Karen stood behind the twisted steel girder and watched the kids gang up on the old lady. It was a warm, crisp smelling, October day and the naked children screeched with laughter as the old one tried to avoid the rocks and sticks. Each time a rock hit her she would do a spastic dance and the children would double over, holding their sides and gasping for breath. She shook a fist at them, cursing from her toothless mouth.
"Rat meat, rat meat! Not even good enough to eat," the little ones chanted, throwing more sticks and stones.
Karen's son, Tommy, stayed on the outskirts of the crowd. He wasn't laughing with the others. His face kept puckering up. He wanted to cry but was holding it in. Karen had taught him that four-year-olds never cried but Tommy was like his mother, too emotional.
One of the bigger children pushed him forward shouting, "Lookit, lookit!"
The old woman had fallen to her bony knees and was scrambling on all fours trying to get over the camp barrier. The children redoubled their efforts, still laughing, but a hysterical note crept in.
Tommy turned and ran from the crowd, tears stinging his eyes. The sound of chanting followed him. "Rat meat, rat meat! Not even good enough to eat." He ran back to where Karen stood. "Mommy, Mommy," he cried.
Karen felt her own eyes fill with tears. "Tommy," she crooned. "It's all right, honey. Mommy loves ya. Don't cry, it's all right, it's all right."
"Mommy, I'm scared. Why do they do that? Why, Mommy?"

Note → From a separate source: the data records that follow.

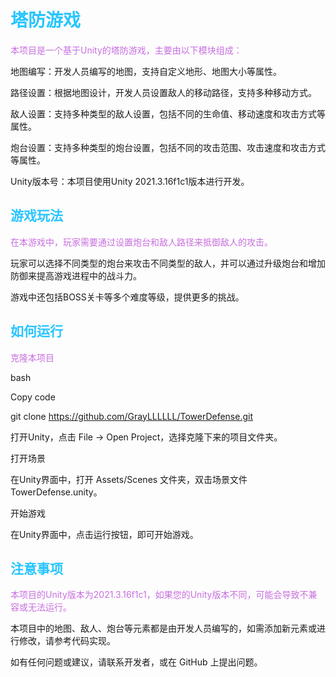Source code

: <h1 style="color: #29C5FF;">塔防游戏</h1>

<p style="color: #C86EDF;">
本项目是一个基于Unity的塔防游戏，主要由以下模块组成：

地图编写：开发人员编写的地图，支持自定义地形、地图大小等属性。

路径设置：根据地图设计，开发人员设置敌人的移动路径，支持多种移动方式。

敌人设置：支持多种类型的敌人设置，包括不同的生命值、移动速度和攻击方式等属性。

炮台设置：支持多种类型的炮台设置，包括不同的攻击范围、攻击速度和攻击方式等属性。

Unity版本号：本项目使用Unity 2021.3.16f1c1版本进行开发。
</p>

<h2 style="color: #29C5FF;">游戏玩法</h2>

<p style="color: #C86EDF;">
在本游戏中，玩家需要通过设置炮台和敌人路径来抵御敌人的攻击。

玩家可以选择不同类型的炮台来攻击不同类型的敌人，并可以通过升级炮台和增加防御来提高游戏进程中的战斗力。

游戏中还包括BOSS关卡等多个难度等级，提供更多的挑战。
</p>

<h2 style="color: #29C5FF;">如何运行</h2>
<p style="color: #C86EDF;">
克隆本项目

bash

Copy code

git clone https://github.com/GrayLLLLLL/TowerDefense.git

打开Unity，点击 File -> Open Project，选择克隆下来的项目文件夹。

打开场景

在Unity界面中，打开 Assets/Scenes 文件夹，双击场景文件 TowerDefense.unity。

开始游戏

在Unity界面中，点击运行按钮，即可开始游戏。
</p>

<h2 style="color: #29C5FF;">注意事项</h2>

<p style="color: #C86EDF;">
本项目的Unity版本为2021.3.16f1c1，如果您的Unity版本不同，可能会导致不兼容或无法运行。

本项目中的地图、敌人、炮台等元素都是由开发人员编写的，如需添加新元素或进行修改，请参考代码实现。

如有任何问题或建议，请联系开发者，或在 GitHub 上提出问题。
</p>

"It's all right, honey. When you're older you'll understand. Come on, dear. Let's go to Daddy."
Karen took Tommy's hand and led the way through the debris. The camp area on Sixty-seventh Street was protected by stone barricades on all sides. Each family of the tribe had its own living unit hidden in the square block. Only the steel girders and heavy cement foundations of the original buildings still stood. Karen went by a tortuous route till she came to her place. She knocked at the entry till her husband let her in.
Harold was one of the strongest of the "midtowners." He and his family ate regularly and his cave was well protected. It was in the foundation of an old building. A trapdoor with a solid drop bolt guarded the entrance. The area was large but dark. Electrical connections were on every wall but no current had run in them for over fifty years. The furniture was sparse, a table of wood and seats scavenged from old car wrecks. The chimney never worked so the room always smelled of stale wood smoke.

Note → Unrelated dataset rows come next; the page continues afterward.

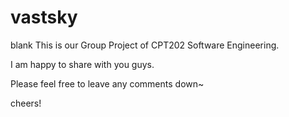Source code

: # vastsky
blank
This is our Group Project of CPT202 Software Engineering.

I am happy to share with you guys.

Please feel free to leave any comments down~

cheers!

Karen was happy there. She had Tommy to love, and Harold was good to her. She had been taken in a raid uptown over five years ago and already her memories of childhood had faded. She was taller and darker than most of the midtowners. Her long, black hair fell over a thin, sensitive face. Her broad cheekbones accentuated the pointed chin. At the ripe age of eighteen, with a child of four, she had no real complaints. Harold was a good provider even if he didn't show the affection she had been used to as a child. She made up for the lack by lavishing attention on Tommy. The boy was a miniature of his mother, reproducing her heart-shaped face and mirroring her emotional volatility.
Harold was eating a rat thigh, the fat making matted patches on his beard. "How come you're back so early?" he asked.
"Tommy didn't want to run with the kids anymore."
"He's getting to be more like you everyday. He'd better toughen up. If he don't somebody is gonna grab him for dinner one day."
Karen made a face. "Things aren't that bad yet," she said. "We've always had plenty of rat meat. I don't like to talk about eating people. I think it's disgusting."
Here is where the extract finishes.